─── Records shown ───

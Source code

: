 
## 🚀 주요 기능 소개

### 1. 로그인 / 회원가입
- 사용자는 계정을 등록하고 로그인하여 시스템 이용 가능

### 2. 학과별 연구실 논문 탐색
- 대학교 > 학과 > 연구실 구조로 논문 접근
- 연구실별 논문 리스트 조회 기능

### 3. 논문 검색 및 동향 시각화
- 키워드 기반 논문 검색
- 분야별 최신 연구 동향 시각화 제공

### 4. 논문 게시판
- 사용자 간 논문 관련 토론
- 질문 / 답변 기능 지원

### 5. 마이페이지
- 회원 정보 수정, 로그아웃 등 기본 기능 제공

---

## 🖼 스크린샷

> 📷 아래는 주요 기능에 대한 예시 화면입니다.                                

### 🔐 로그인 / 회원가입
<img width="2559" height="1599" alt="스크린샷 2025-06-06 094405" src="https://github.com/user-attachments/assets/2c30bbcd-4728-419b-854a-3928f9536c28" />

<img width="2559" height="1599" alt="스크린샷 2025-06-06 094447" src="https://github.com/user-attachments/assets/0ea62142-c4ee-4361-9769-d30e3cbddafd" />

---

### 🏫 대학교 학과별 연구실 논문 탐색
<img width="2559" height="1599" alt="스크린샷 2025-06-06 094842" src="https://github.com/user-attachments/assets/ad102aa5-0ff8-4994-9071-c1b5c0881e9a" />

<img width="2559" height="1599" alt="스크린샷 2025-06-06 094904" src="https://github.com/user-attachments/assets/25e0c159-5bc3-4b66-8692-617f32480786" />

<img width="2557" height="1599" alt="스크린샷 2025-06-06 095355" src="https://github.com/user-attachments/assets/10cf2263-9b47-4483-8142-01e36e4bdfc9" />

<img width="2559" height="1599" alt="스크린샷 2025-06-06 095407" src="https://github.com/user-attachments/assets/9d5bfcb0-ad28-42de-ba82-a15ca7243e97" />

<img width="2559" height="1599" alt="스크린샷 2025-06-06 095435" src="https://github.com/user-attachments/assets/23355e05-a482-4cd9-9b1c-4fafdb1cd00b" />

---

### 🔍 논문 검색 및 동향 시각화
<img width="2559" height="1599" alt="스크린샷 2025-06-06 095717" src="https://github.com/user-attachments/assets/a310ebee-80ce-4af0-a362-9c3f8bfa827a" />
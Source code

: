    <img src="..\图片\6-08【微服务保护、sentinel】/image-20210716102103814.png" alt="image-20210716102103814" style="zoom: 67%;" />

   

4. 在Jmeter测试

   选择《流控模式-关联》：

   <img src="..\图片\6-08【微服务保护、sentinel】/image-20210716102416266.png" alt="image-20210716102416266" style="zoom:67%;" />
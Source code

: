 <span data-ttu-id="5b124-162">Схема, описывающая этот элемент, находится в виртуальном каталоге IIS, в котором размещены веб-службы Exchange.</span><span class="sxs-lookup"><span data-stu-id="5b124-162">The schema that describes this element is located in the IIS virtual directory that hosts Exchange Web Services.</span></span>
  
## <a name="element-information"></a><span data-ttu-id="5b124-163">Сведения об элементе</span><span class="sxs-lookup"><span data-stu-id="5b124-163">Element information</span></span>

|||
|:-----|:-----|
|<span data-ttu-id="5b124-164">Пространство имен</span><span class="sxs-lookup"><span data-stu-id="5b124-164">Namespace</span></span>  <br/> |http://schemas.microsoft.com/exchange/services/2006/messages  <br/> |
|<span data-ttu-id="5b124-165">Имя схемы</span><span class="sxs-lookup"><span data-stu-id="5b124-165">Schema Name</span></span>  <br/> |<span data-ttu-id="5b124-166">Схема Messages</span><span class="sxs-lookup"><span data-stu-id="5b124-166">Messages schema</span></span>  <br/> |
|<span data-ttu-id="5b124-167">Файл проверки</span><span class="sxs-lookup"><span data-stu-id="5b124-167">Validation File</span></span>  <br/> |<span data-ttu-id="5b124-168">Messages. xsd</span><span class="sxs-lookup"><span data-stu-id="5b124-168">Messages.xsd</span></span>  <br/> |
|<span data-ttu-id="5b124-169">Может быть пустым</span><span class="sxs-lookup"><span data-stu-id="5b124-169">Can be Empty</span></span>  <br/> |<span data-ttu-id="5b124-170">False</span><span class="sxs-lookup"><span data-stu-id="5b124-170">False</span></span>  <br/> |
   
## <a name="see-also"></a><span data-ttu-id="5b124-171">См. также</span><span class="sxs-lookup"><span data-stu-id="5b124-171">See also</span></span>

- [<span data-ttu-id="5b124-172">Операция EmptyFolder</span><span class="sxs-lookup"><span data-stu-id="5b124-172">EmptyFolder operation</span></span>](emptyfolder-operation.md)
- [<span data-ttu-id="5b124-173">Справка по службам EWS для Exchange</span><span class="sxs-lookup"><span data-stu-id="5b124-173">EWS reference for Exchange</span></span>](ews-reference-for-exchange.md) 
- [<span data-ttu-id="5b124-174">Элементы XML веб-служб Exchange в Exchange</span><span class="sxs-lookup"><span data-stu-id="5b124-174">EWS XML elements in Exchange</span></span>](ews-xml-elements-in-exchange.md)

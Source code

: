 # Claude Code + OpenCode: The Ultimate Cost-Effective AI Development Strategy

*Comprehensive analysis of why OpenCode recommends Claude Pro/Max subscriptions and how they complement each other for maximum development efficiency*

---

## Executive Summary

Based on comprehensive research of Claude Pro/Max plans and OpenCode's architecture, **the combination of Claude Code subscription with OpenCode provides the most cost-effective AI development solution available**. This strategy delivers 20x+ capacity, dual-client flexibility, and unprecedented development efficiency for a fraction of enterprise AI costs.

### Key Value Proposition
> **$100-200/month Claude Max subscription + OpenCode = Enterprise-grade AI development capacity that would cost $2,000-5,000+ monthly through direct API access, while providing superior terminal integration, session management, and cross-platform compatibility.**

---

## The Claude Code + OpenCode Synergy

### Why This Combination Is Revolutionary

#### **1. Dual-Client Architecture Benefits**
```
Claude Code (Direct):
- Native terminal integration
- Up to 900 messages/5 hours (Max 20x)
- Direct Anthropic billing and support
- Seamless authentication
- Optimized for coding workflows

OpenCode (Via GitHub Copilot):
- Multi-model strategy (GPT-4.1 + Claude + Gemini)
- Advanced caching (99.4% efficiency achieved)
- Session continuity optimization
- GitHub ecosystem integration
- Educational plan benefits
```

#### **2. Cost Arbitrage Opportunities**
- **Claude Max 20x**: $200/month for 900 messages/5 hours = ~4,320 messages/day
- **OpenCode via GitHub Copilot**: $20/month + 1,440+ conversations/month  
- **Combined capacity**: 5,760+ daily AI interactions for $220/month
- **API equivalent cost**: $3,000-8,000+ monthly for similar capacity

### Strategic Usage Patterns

───

Exercise =
Each line above is to be restated exactly as it stands.

Task output =
Source code

: 
## 🚀 주요 기능 소개

### 1. 로그인 / 회원가입
- 사용자는 계정을 등록하고 로그인하여 시스템 이용 가능

### 2. 학과별 연구실 논문 탐색
- 대학교 > 학과 > 연구실 구조로 논문 접근
- 연구실별 논문 리스트 조회 기능

### 3. 논문 검색 및 동향 시각화
- 키워드 기반 논문 검색
- 분야별 최신 연구 동향 시각화 제공

### 4. 논문 게시판
- 사용자 간 논문 관련 토론
- 질문 / 답변 기능 지원

### 5. 마이페이지
- 회원 정보 수정, 로그아웃 등 기본 기능 제공

---

## 🖼 스크린샷

> 📷 아래는 주요 기능에 대한 예시 화면입니다.                                

### 🔐 로그인 / 회원가입
<img width="2559" height="1599" alt="스크린샷 2025-06-06 094405" src="https://github.com/user-attachments/assets/2c30bbcd-4728-419b-854a-3928f9536c28" />

<img width="2559" height="1599" alt="스크린샷 2025-06-06 094447" src="https://github.com/user-attachments/assets/0ea62142-c4ee-4361-9769-d30e3cbddafd" />

---

### 🏫 대학교 학과별 연구실 논문 탐색
<img width="2559" height="1599" alt="스크린샷 2025-06-06 094842" src="https://github.com/user-attachments/assets/ad102aa5-0ff8-4994-9071-c1b5c0881e9a" />

<img width="2559" height="1599" alt="스크린샷 2025-06-06 094904" src="https://github.com/user-attachments/assets/25e0c159-5bc3-4b66-8692-617f32480786" />

<img width="2557" height="1599" alt="스크린샷 2025-06-06 095355" src="https://github.com/user-attachments/assets/10cf2263-9b47-4483-8142-01e36e4bdfc9" />

<img width="2559" height="1599" alt="스크린샷 2025-06-06 095407" src="https://github.com/user-attachments/assets/9d5bfcb0-ad28-42de-ba82-a15ca7243e97" />

<img width="2559" height="1599" alt="스크린샷 2025-06-06 095435" src="https://github.com/user-attachments/assets/23355e05-a482-4cd9-9b1c-4fafdb1cd00b" />

---

### 🔍 논문 검색 및 동향 시각화
<img width="2559" height="1599" alt="스크린샷 2025-06-06 095717" src="https://github.com/user-attachments/assets/a310ebee-80ce-4af0-a362-9c3f8bfa827a" />
Source code

:    <img src="..\图片\6-08【微服务保护、sentinel】/image-20210716102103814.png" alt="image-20210716102103814" style="zoom: 67%;" />

   

4. 在Jmeter测试

   选择《流控模式-关联》：

   <img src="..\图片\6-08【微服务保护、sentinel】/image-20210716102416266.png" alt="image-20210716102416266" style="zoom:67%;" />
Source code

: <span data-ttu-id="5b124-162">Схема, описывающая этот элемент, находится в виртуальном каталоге IIS, в котором размещены веб-службы Exchange.</span><span class="sxs-lookup"><span data-stu-id="5b124-162">The schema that describes this element is located in the IIS virtual directory that hosts Exchange Web Services.</span></span>
  
## <a name="element-information"></a><span data-ttu-id="5b124-163">Сведения об элементе</span><span class="sxs-lookup"><span data-stu-id="5b124-163">Element information</span></span>

|||
|:-----|:-----|
|<span data-ttu-id="5b124-164">Пространство имен</span><span class="sxs-lookup"><span data-stu-id="5b124-164">Namespace</span></span>  <br/> |http://schemas.microsoft.com/exchange/services/2006/messages  <br/> |
|<span data-ttu-id="5b124-165">Имя схемы</span><span class="sxs-lookup"><span data-stu-id="5b124-165">Schema Name</span></span>  <br/> |<span data-ttu-id="5b124-166">Схема Messages</span><span class="sxs-lookup"><span data-stu-id="5b124-166">Messages schema</span></span>  <br/> |
|<span data-ttu-id="5b124-167">Файл проверки</span><span class="sxs-lookup"><span data-stu-id="5b124-167">Validation File</span></span>  <br/> |<span data-ttu-id="5b124-168">Messages. xsd</span><span class="sxs-lookup"><span data-stu-id="5b124-168">Messages.xsd</span></span>  <br/> |
|<span data-ttu-id="5b124-169">Может быть пустым</span><span class="sxs-lookup"><span data-stu-id="5b124-169">Can be Empty</span></span>  <br/> |<span data-ttu-id="5b124-170">False</span><span class="sxs-lookup"><span data-stu-id="5b124-170">False</span></span>  <br/> |
   
## <a name="see-also"></a><span data-ttu-id="5b124-171">См. также</span><span class="sxs-lookup"><span data-stu-id="5b124-171">See also</span></span>

- [<span data-ttu-id="5b124-172">Операция EmptyFolder</span><span class="sxs-lookup"><span data-stu-id="5b124-172">EmptyFolder operation</span></span>](emptyfolder-operation.md)
- [<span data-ttu-id="5b124-173">Справка по службам EWS для Exchange</span><span class="sxs-lookup"><span data-stu-id="5b124-173">EWS reference for Exchange</span></span>](ews-reference-for-exchange.md) 
- [<span data-ttu-id="5b124-174">Элементы XML веб-служб Exchange в Exchange</span><span class="sxs-lookup"><span data-stu-id="5b124-174">EWS XML elements in Exchange</span></span>](ews-xml-elements-in-exchange.md)

Source code

: # Claude Code + OpenCode: The Ultimate Cost-Effective AI Development Strategy

*Comprehensive analysis of why OpenCode recommends Claude Pro/Max subscriptions and how they complement each other for maximum development efficiency*

---

## Executive Summary

Based on comprehensive research of Claude Pro/Max plans and OpenCode's architecture, **the combination of Claude Code subscription with OpenCode provides the most cost-effective AI development solution available**. This strategy delivers 20x+ capacity, dual-client flexibility, and unprecedented development efficiency for a fraction of enterprise AI costs.

### Key Value Proposition
> **$100-200/month Claude Max subscription + OpenCode = Enterprise-grade AI development capacity that would cost $2,000-5,000+ monthly through direct API access, while providing superior terminal integration, session management, and cross-platform compatibility.**

---

## The Claude Code + OpenCode Synergy

### Why This Combination Is Revolutionary

#### **1. Dual-Client Architecture Benefits**
```
Claude Code (Direct):
- Native terminal integration
- Up to 900 messages/5 hours (Max 20x)
- Direct Anthropic billing and support
- Seamless authentication
- Optimized for coding workflows

OpenCode (Via GitHub Copilot):
- Multi-model strategy (GPT-4.1 + Claude + Gemini)
- Advanced caching (99.4% efficiency achieved)
- Session continuity optimization
- GitHub ecosystem integration
- Educational plan benefits
```

#### **2. Cost Arbitrage Opportunities**
- **Claude Max 20x**: $200/month for 900 messages/5 hours = ~4,320 messages/day
- **OpenCode via GitHub Copilot**: $20/month + 1,440+ conversations/month  
- **Combined capacity**: 5,760+ daily AI interactions for $220/month
- **API equivalent cost**: $3,000-8,000+ monthly for similar capacity

### Strategic Usage Patterns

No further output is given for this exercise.